This is the seventh in a series of blogs introducing the grantees and key partners supported by the GSMA Innovation Fund for the Digitisation of Agricultural Value Chains. The blog covers the objectives and ongoing priorities of Jazz Pakistan and its consortium partners in delivering digital agriculture services for farmers in Pakistan.
Agriculture is central to Pakistan’s economy; it contributes 23 per cent to the national GDP and employs 37 per cent of the labour force. When the informal sector is factored in, it is estimated that 65-70 per cent of the higher than 220 million population depend on agriculture for their livelihood.
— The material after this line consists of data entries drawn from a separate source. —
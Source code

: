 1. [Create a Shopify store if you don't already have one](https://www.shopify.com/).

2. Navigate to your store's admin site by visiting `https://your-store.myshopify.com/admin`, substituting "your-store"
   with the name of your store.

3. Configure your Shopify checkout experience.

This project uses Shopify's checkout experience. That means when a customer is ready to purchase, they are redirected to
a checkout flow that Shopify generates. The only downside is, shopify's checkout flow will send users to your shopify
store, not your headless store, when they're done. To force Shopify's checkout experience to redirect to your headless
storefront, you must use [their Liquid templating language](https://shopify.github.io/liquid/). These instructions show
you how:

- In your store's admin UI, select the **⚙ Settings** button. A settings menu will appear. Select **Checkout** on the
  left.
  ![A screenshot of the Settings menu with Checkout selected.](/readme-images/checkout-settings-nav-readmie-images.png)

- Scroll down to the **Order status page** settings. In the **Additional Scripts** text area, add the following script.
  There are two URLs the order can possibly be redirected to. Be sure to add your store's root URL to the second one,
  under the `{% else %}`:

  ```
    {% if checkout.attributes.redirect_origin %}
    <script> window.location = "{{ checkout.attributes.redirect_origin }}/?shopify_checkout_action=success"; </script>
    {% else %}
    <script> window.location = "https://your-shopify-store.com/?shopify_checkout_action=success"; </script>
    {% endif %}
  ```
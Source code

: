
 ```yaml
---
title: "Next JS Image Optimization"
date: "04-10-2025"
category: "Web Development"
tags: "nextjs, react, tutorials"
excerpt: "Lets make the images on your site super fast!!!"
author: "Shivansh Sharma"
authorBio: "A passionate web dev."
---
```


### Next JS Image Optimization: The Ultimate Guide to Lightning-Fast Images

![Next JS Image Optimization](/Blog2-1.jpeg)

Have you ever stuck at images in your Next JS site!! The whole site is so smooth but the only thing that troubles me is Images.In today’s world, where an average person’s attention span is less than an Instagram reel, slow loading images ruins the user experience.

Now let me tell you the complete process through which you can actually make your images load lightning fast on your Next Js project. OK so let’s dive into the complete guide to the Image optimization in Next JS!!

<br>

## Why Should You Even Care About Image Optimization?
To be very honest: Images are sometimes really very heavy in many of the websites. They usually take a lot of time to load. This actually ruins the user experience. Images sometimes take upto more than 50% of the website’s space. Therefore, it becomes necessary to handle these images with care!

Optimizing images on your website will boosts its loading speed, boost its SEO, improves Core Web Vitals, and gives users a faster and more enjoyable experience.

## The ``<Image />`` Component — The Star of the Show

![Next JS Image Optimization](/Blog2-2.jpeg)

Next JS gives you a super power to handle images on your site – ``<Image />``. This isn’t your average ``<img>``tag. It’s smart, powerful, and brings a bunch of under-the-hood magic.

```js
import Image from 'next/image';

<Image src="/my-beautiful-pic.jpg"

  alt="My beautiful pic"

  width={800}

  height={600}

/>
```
However, farmers’ productivity in Pakistan is stagnating, with yields being lower than in neighbouring countries. This can be attributed, among other things, to a lack of information on farming best practices and timely weather forecasts but also to the impacts of climate change. According to the latest Global Climate Risk Index 2021, Pakistan is among the 10 most affected countries by the impacts of climate-related extreme weather events like floods and heatwaves. Securing loans from formal financial service providers (FSPs) is also cumbersome for farmers, as they often lack collateral and a credit history to prove they are credit worthy. Although a majority of farmers in the country already possess functional identities i.e., computerised national identity cards (CNIC) and voters’ list registration, the high incidence of cash payments in the agricultural sector means that farmers often lack economic identities. Lacking access to economic identities, farmers remain financially excluded as FSPs cannot gauge their borrowing capacity.
Female farmers, who typically have lower access to assets, services and opportunities compared to male farmers, are disproportionally affected by these challenges, as they face socio-cultural barriers that limit their participation in the last mile of agricultural value chains.
Supporting a consortium of partners to solve farmer challenges
Jazz is the largest mobile network operator in Pakistan with over 70 million+ subscribers while JazzCash, its mobile money service, reaches over 12 million users across the country. Given the importance of agriculture to the national economy, Jazz has had a longstanding presence in the sector, primarily through BaKhabar Kissan – an omni-channel Business-to-Consumer (B2C) mobile agriculture advisory service that provides farmers with farming best practices, weather alerts and access to agriculture experts.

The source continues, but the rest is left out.